As I pulled the boat across a loppy sea –
The bumping and splashing boat,
With the sail flapping round my head,
And the pile of mackerel amidships ever growing larger and lovelier in the light –
And the sun rose behind the cliffs to eastward, and the sky became lemon-yellow
(A graciously coloured veil twixt the earth and all mystery beyond),
And the wavelets sparkled and darted like ten thousand fishes at play in the ambient dawn, –
It seemed that the sky and the sea and the earth gathered themselves together,
And became one vast kind eye, looking into the stern of the boat,
At the father and boy.

Navy blue guernsey, and trousers stained by the sea, scarce hiding the ribbed muscles;
Tan-red face, the fresh blood showing through;
Blue eyes all of a flash with fishing and the joy of hauling ’em in; now on the luff of the sail (out of habit.
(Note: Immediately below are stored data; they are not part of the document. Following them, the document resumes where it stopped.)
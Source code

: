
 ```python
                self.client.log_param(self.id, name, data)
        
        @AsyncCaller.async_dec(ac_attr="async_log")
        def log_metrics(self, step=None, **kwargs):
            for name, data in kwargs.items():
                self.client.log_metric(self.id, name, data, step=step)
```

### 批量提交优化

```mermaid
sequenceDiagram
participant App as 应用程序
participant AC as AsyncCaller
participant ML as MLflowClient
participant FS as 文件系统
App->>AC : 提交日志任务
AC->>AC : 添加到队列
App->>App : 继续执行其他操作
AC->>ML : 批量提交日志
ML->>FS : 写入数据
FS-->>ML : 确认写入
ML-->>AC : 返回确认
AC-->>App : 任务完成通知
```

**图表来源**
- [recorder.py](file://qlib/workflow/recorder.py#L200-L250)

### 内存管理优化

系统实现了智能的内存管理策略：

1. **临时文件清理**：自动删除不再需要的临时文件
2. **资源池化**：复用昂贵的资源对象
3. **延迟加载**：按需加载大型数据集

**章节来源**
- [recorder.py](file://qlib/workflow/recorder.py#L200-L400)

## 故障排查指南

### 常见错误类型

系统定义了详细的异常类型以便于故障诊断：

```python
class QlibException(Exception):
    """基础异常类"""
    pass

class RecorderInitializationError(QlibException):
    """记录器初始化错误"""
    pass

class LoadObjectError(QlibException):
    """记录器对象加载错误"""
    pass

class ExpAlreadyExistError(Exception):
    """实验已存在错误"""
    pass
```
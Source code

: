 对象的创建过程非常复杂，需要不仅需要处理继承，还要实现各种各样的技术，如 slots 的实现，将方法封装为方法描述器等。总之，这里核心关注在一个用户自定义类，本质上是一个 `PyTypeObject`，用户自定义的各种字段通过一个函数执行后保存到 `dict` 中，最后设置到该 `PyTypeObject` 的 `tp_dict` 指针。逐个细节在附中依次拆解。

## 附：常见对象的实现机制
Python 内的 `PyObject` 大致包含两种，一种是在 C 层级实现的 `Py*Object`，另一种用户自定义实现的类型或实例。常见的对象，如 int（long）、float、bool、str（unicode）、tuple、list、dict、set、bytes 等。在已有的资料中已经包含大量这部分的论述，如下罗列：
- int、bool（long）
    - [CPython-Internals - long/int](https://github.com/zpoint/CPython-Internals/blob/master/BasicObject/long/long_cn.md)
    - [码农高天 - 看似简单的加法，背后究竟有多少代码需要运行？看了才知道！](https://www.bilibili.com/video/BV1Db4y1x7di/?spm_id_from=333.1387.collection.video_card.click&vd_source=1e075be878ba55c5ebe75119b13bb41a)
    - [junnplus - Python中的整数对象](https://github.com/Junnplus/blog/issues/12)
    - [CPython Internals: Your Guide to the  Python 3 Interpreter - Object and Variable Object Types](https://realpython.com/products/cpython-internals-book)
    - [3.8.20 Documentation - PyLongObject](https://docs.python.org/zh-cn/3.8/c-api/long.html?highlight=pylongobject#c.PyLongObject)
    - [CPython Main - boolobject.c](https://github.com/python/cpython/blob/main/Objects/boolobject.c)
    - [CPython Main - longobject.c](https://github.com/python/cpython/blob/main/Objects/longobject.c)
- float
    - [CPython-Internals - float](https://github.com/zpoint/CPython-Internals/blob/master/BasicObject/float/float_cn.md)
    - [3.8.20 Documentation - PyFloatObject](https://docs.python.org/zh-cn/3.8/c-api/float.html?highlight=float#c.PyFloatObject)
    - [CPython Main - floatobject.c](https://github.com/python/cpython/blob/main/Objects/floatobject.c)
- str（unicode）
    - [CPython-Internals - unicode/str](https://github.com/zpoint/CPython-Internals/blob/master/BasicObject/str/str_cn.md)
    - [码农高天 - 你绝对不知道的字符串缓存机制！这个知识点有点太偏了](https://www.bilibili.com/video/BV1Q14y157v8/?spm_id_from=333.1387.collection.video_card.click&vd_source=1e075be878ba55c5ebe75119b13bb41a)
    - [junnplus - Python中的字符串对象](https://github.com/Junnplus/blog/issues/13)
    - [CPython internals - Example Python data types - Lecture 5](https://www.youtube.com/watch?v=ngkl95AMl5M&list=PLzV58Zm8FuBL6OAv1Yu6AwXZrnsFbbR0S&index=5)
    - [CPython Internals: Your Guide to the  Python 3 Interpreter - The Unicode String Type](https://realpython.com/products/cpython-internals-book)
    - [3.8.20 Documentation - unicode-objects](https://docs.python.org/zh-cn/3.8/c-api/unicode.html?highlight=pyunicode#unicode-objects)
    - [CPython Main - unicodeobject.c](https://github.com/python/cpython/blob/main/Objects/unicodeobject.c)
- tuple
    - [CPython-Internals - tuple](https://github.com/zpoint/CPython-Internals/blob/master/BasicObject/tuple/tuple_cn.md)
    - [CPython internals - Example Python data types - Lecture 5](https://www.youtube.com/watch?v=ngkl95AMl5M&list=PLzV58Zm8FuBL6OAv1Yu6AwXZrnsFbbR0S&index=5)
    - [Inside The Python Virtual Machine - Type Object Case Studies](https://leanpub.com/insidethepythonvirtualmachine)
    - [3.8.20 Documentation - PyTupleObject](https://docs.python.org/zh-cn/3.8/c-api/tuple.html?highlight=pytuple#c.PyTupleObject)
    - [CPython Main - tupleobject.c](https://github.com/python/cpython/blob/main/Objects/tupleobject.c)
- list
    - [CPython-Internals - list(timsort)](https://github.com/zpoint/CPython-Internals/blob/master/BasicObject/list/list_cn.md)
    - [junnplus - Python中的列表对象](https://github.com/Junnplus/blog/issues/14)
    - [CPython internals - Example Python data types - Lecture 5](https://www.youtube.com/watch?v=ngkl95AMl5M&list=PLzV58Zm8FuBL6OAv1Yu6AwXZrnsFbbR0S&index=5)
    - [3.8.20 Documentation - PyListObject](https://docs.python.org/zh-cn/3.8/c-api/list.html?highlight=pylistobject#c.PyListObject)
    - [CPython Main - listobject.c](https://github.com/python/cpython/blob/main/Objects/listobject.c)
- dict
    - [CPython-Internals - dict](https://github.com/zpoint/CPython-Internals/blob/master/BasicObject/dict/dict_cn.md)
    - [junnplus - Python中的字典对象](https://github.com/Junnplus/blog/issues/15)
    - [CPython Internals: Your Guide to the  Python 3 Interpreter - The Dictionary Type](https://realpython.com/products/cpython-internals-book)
There being hardly a sail-full of air), now to wind’ard, and again smiling on the child;
Big pendulous russet hands, white in the palms from salt water, and splashed with scales –
Hands that seem implements rather, appearing strangely no part of the man, but something, like the child, that has grown away from him and has taken a life of its own –
Strong for a sixteen foot sweep, delicate to handle the silken snood of a line –
A man that the winds and spray have blown on, gnarled and bent to the sea’s own liking,
The Father!

From ‘A Poor Man’s House’ Stephen Reynolds, 1908.